悔しの意味とは?古文での使い方・例文【高校古文】

国語


悔しとは?

悔しは古文で「後悔される、残念だ」という、過去の行動への後悔を表す形容詞です。現代語の「悔しい」とほぼ同じ意味で使われます。


悔しの意味一覧

悔し(形容詞・シク活用)

  1. 後悔される、残念だ(最頻出)
    → 過去の選択・行動への後悔

悔しの読み方・品詞

  • 歴史的仮名遣い:くやし(現代仮名遣いも同じ)
  • 品詞:形容詞(シク活用)
  • 活用:悔しく・悔しく・悔し・悔しき・悔しけれ

悔しを使った古文例文

  1. 「かく言はざりせば、悔しからまし」
    (こう言わなかったら、後悔しただろう)
    /出典:伊勢物語

  2. 「過ぎにし方の悔しきこと多かり」
    (過ぎ去った過去に後悔されることが多い)
    /出典:源氏物語(紫式部)


悔しの覚え方・現代語との違い

現代語との違い(最重要)

古文の悔し 現代語の「悔しい」
主な意味 後悔される、残念だ ほぼ同じ意味
使用場面 過去の行動への後悔 現代語でも同様に使用

覚え方
「悔し=『悔いる』の形容詞形→ 悔やまれる気持ち」


悔しの類義語・対義語(古語)

類義語 意味
口惜し 残念だ、悔しい
ねたし 憎らしい、悔しい
対義語 意味
うれし 嬉しい
めでたし すばらしい

悔しが出る試験問題パターン

意味選択問題(センター・共通テスト頻出)

「今更悔しく思へど、かひなし」の「悔しく」の意味として最も適切なものを選べ。
① 嬉しく ② 後悔されて ③ 珍しく ④ 恐ろしく

→ 正解:② 後悔されて

現代語訳問題

「あの時に言はざりしこと、いと悔し。
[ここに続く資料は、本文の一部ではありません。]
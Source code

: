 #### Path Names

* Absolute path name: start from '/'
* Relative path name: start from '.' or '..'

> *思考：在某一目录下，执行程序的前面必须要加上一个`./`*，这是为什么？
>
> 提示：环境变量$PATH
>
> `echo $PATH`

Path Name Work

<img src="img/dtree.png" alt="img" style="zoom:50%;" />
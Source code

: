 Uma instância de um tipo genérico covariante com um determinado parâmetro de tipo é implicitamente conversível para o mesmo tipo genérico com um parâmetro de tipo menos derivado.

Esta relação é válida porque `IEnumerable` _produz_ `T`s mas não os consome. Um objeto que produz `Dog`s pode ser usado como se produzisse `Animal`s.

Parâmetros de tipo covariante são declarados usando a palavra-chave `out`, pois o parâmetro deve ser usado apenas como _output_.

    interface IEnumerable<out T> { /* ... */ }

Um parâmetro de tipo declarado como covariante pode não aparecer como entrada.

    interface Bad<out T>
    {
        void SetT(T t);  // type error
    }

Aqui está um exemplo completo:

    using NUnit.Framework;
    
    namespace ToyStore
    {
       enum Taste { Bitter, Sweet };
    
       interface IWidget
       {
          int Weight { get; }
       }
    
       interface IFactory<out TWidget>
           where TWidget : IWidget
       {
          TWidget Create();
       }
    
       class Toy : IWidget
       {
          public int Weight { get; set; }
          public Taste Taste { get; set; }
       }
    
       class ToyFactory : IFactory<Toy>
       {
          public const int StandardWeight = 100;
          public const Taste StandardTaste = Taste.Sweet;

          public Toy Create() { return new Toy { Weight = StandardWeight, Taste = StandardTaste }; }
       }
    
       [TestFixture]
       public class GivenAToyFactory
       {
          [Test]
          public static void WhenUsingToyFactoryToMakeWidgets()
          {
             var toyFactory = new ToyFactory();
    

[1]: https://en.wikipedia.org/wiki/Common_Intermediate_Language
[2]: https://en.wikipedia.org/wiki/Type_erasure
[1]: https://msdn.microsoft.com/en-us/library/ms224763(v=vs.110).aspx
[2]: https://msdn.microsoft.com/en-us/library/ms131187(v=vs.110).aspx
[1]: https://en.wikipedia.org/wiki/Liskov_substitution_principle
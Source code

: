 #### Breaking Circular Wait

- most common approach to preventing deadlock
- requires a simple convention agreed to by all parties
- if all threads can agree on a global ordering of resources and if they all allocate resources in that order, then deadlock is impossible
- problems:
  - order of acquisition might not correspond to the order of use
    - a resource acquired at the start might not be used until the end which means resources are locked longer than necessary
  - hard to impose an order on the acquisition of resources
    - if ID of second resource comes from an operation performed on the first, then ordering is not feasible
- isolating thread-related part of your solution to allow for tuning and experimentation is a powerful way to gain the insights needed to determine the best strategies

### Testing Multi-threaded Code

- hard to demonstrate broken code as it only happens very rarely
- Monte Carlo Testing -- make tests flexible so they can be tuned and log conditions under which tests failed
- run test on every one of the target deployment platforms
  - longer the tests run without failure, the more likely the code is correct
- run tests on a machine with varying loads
」

→「あの時に言わなかったことが、たいそう悔やまれる。」


よくある質問(FAQ)

Q1. 悔しの現代語訳は何ですか?
「後悔される、残念だ」と訳すのが基本で、現代語の「悔しい」とほぼ同じ意味です。

Q2. 悔しと口惜しの違いは何ですか?
ほぼ同じ意味で使われますが、口惜しの方がより広い場面(期待外れなど)で使われる傾向があります。

Q3. 悔しはどの作品に出てきますか?
伊勢物語・源氏物語など、過去への後悔を描く場面で頻出します。